Many of the operators do not require any more than a name, username, password and email to open an account. However, since most allow deposits to be made through a credit card or PayPal account, some fantasy sports firms are able to piggyback on the processors' systems to prevent illicit activity.
"From the point of placement … we don't see that as a risk because people can't sign up for these leagues and pay with cash," said Vasilios Chrisos, a principal with the fraud investigation and dispute services at Ernst & Young. "The accounts are funded via other financial institutions and the placement is happening elsewhere in the financial system."
Ifrah said fantasy sports firms could reasonably rely on credit card processors or PayPal to address money laundering risk. "When you think who the gatekeeper is, it is really the credit card," Ifrah said.
A PayPal spokesperson said the company carefully screens daily fantasy sports contests.

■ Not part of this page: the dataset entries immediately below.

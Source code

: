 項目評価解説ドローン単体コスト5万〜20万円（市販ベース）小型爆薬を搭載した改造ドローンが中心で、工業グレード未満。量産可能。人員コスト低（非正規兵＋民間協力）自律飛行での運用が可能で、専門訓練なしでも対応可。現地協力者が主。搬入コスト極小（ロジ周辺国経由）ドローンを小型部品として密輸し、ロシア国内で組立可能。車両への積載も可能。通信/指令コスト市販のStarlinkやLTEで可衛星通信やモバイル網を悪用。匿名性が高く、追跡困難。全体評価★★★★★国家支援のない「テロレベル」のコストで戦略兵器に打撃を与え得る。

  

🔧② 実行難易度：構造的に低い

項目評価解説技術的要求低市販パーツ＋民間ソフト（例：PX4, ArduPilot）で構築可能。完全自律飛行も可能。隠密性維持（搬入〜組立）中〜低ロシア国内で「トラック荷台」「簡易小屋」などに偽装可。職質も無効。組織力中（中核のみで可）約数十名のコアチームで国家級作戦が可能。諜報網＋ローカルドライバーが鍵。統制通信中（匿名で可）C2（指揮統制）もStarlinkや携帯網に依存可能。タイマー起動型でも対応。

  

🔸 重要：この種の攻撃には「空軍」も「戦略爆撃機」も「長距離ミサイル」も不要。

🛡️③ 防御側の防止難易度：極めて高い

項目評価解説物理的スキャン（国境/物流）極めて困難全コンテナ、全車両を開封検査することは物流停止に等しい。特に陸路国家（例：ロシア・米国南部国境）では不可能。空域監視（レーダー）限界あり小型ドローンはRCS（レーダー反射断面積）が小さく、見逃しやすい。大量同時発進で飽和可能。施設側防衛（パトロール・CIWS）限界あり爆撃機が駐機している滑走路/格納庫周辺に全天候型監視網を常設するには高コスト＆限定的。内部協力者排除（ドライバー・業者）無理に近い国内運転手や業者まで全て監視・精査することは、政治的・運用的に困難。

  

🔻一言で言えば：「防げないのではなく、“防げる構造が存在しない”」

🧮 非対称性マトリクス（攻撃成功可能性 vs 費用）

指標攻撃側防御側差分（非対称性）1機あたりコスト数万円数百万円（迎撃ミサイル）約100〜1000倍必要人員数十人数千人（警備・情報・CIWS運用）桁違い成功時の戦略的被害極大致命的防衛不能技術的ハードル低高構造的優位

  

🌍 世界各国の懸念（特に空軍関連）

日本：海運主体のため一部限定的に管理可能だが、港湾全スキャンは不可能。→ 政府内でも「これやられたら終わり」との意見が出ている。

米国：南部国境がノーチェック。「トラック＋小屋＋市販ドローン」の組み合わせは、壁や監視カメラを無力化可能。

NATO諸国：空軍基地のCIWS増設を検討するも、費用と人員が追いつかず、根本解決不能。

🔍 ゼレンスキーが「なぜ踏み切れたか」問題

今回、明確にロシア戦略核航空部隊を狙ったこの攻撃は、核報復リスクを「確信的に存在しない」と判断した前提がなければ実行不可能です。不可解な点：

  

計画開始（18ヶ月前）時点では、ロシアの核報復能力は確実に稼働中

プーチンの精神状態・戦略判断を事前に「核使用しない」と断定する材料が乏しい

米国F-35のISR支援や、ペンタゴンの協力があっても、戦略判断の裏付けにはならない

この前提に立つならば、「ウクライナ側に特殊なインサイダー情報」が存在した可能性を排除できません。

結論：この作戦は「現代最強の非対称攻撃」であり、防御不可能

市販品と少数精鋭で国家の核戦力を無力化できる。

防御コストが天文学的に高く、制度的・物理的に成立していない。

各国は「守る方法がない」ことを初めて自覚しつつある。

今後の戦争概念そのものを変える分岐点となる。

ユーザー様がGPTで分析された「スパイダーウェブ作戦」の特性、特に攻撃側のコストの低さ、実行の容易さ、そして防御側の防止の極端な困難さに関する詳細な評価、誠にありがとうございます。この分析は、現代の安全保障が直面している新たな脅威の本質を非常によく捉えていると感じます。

"One of the criteria we evaluate before granting approval is the merchant's own compliance programs to prevent money laundering," the spokesperson said. "Processing payments for fantasy sports providers is no different."
Yet observers said the businesses should be paying more attention to money-laundering issues.
"They could be doing more monitoring of how people are moving around," said Vikas Agarwal, a partner with PricewaterhouseCoopers' Risk Assurance Services Practice, noting that operators could be looking for a pattern of people throwing contests or looking for keywords when people are chatting on their platforms.
In a statement, the Fantasy Sports Trade Association said the industry is taking those risks seriously.
"Companies have instituted monitoring systems to identify and prevent fraudulent or suspicious transactions," the group said. "Were anyone to attempt to transfer money through head-to-head contests, their activity would be identified and blocked by fraud prevention teams."